(Information supplied)
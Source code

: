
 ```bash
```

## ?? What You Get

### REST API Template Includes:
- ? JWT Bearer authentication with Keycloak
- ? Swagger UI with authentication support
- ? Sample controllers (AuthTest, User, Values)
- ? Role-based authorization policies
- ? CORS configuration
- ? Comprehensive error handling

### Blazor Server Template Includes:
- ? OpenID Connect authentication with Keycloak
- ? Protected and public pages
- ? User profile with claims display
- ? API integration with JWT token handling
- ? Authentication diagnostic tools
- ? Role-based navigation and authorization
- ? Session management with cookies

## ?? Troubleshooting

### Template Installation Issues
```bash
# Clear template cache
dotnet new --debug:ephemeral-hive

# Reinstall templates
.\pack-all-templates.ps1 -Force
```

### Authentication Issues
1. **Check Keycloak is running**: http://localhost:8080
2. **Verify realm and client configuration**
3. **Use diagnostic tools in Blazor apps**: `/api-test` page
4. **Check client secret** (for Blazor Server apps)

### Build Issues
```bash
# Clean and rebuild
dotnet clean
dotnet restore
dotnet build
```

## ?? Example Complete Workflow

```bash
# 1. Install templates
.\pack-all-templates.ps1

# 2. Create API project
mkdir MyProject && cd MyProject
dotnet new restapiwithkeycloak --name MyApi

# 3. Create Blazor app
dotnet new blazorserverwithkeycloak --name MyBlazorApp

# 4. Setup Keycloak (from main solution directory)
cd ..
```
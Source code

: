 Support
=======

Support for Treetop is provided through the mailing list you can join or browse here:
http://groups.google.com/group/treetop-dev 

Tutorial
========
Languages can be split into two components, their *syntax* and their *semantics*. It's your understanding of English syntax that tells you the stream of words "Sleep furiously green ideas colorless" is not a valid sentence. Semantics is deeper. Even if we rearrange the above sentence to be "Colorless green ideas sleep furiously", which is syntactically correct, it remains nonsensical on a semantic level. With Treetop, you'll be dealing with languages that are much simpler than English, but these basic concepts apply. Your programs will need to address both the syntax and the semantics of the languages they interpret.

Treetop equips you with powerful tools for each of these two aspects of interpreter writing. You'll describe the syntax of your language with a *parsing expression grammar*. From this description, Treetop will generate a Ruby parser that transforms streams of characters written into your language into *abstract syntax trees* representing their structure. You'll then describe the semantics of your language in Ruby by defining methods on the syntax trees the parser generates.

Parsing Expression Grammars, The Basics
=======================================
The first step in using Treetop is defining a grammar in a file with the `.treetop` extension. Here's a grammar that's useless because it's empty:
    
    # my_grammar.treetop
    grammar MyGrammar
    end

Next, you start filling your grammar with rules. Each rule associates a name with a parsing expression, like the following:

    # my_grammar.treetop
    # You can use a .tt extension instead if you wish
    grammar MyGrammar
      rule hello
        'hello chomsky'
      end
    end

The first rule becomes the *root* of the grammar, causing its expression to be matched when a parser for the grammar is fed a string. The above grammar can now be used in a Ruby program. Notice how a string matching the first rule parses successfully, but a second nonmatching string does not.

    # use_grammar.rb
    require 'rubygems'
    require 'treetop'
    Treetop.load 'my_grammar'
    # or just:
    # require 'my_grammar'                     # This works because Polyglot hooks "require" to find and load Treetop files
(End Information supplied)
◆ **Task brief**
Only the lines from the one containing "The first rule becomes" through the end of the entries above belong in the answer; repeat them exactly.

◆ **Your solution**
The first rule becomes the *root* of the grammar, causing its expression to be matched when a parser for the grammar is fed a string. The above grammar can now be used in a Ruby program. Notice how a string matching the first rule parses successfully, but a second nonmatching string does not.

    # use_grammar.rb
    require 'rubygems'
    require 'treetop'
    Treetop.load 'my_grammar'
    # or just:
    # require 'my_grammar'                     # This works because Polyglot hooks "require" to find and load Treetop files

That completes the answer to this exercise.